Impact on Education during Pandemic

The novel corona-virus disease (COVID-19) pandemic has left the urban poor in India poorer, hungrier and with less nutrition with considerable impact on their health.The closure of schools during pandemic severely impacted the schooling of children particularly from vulnerable groups like urban slums resulted in a huge gap in their learning. Many children started working and child marriage also was rampant during this period. These children lost the most in terms of educational needs particularly because of no access to digital devices which forces them to discontinue their study (Cerna, Rutigliano&Mezzanotte 2020).According to ASER (2021) only 8% of children in rural areas and 25% of children in urban areas studied online regularly. Even those who were online found it difficult to follow the curriculum and had connectivity issues.  It was also revealed by the survey that 65.4% teachers flagged the problem of children being “unable to catch up” as one of their biggest challenges.

Conclusion

The above analysis reveals that the educational facilities in urban area are quite unevenly distributed. Government schools in urban area cater to more students from poorer background but these schools are not always well equipped. This may affect poor and marginal groups to educate their children. Proper planning for each city as well as small towns is the need of the hour. All measures to remove the rural urban dichotomy have to be taken up with more seriousness. At the same time, child tracking system, which have been taken up by some states can also be introduced particularly for urban children since many children reportedly remain never enrolled and some drop out before the completion of elementary education and these children are mostly those who are living in difficult circumstances in urban area. There is a strong association between poverty and schooling in urban area as majority of dropout and never-enrolled children belong to low-income group and are already engaged in labour-force which is one of the major reasons for not attending school. The facilities like child care and preschool education are to be provided in the urban area where both parents work and remain away from home for longer hour to earn a meager amount.

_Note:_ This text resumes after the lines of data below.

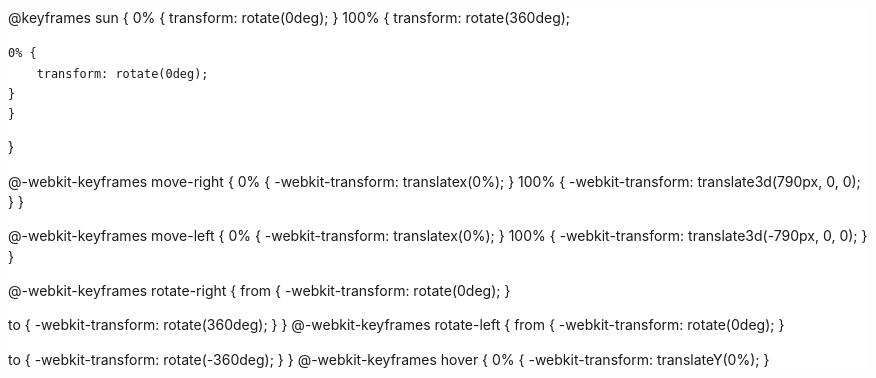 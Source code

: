 @keyframes sun {
    0% {
        transform: rotate(0deg);
    }
    100% {
        transform: rotate(360deg);

    0% {
        transform: rotate(0deg);
    }
    }
}


@-webkit-keyframes move-right {
  0% {
    -webkit-transform: translatex(0%);
  }
  100% {
    -webkit-transform: translate3d(790px, 0, 0);
  }
}

@-webkit-keyframes move-left {
  0% {
    -webkit-transform: translatex(0%);
  }
  100% {
    -webkit-transform: translate3d(-790px, 0, 0);
  }
}


@-webkit-keyframes rotate-right {
  from {
    -webkit-transform: rotate(0deg);
  }

  to {
    -webkit-transform: rotate(360deg);
  }
}
@-webkit-keyframes rotate-left {
  from {
    -webkit-transform: rotate(0deg);
  }

  to {
    -webkit-transform: rotate(-360deg);
  }
}
@-webkit-keyframes hover {
  0% {
    -webkit-transform: translateY(0%);
  }
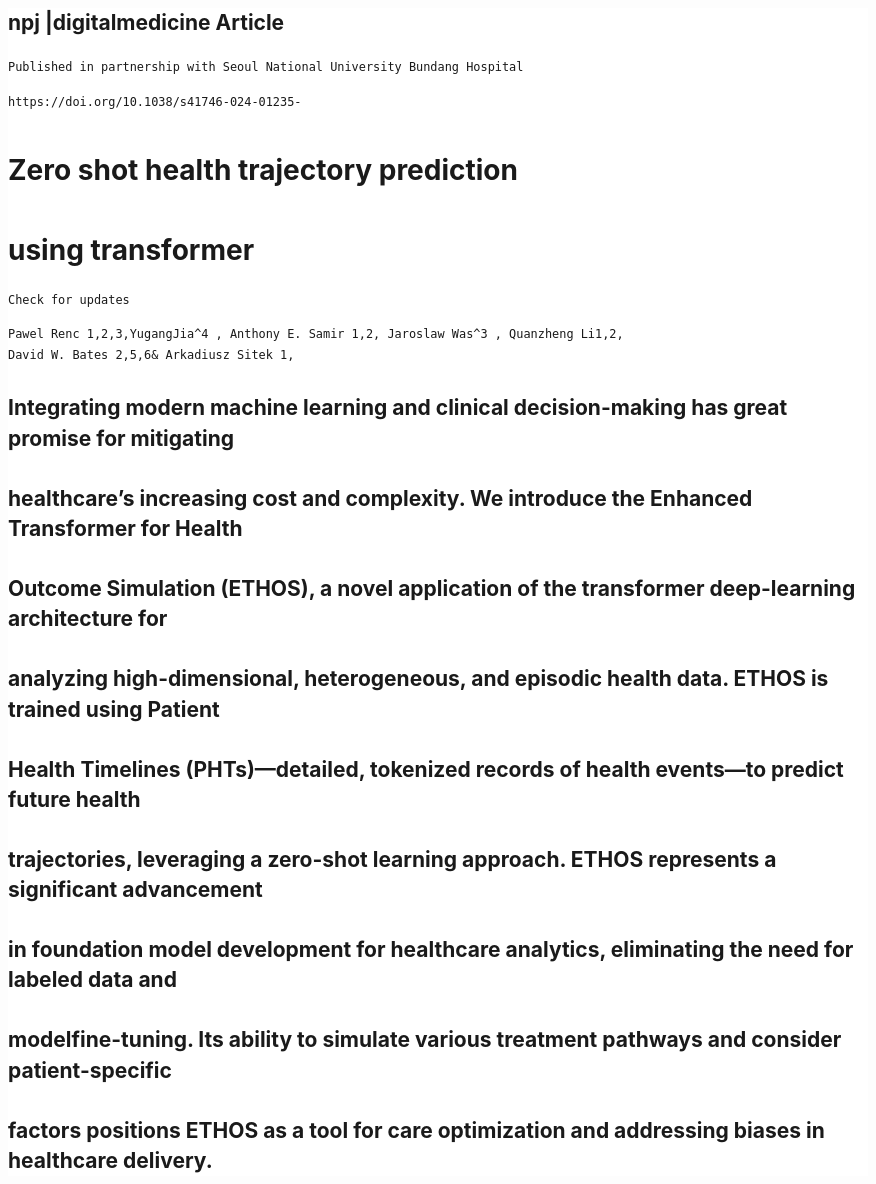 ## npj |digitalmedicine Article

```
Published in partnership with Seoul National University Bundang Hospital
```
```
https://doi.org/10.1038/s41746-024-01235-
```
# Zero shot health trajectory prediction

# using transformer

```
Check for updates
```
```
Pawel Renc 1,2,3,YugangJia^4 , Anthony E. Samir 1,2, Jaroslaw Was^3 , Quanzheng Li1,2,
David W. Bates 2,5,6& Arkadiusz Sitek 1,
```
## Integrating modern machine learning and clinical decision-making has great promise for mitigating

## healthcare’s increasing cost and complexity. We introduce the Enhanced Transformer for Health

## Outcome Simulation (ETHOS), a novel application of the transformer deep-learning architecture for

## analyzing high-dimensional, heterogeneous, and episodic health data. ETHOS is trained using Patient

## Health Timelines (PHTs)—detailed, tokenized records of health events—to predict future health

## trajectories, leveraging a zero-shot learning approach. ETHOS represents a significant advancement

## in foundation model development for healthcare analytics, eliminating the need for labeled data and

## modelfine-tuning. Its ability to simulate various treatment pathways and consider patient-specific

## factors positions ETHOS as a tool for care optimization and addressing biases in healthcare delivery.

Education of these poor children, who belong to urban deprived group, cannot be seen in isolated manner and coordination among different departments to improve the quality of life of children needs to be considered. Their right to education and other social services should be addressed accordingly. It is important to takeappropriateactions to fulfill the dreams and aspiration of poor children and their parents living in urban area as well. For example, it is required to take up some community-based activities even in urban area. The Word Committees are to be developed and activated with more attention on their capacity building. Since these children are most likely to bear the brunt of urban development and many of them are not in position to protect themselves from various evil practices like rigorous child labour, trafficking, engagement in begging, sexual exploitations etc. which affect their physical and emotional wellbeing, special provisions are to be made for safe and secured hostel facilities. It is more needed to address the challenges because of covid pandemic. In addition, provisioning of access to quality education in urban area cannot be neglected any more. Although the schools are better equipped in urban areas as compared to schools located in rural area but above analysis has indicated that the situation is far from satisfactory. Following NEP 2020 policy guidelines, more proactive and coordinated actions are to be taken by involving different actors, responsible for holistic development of children.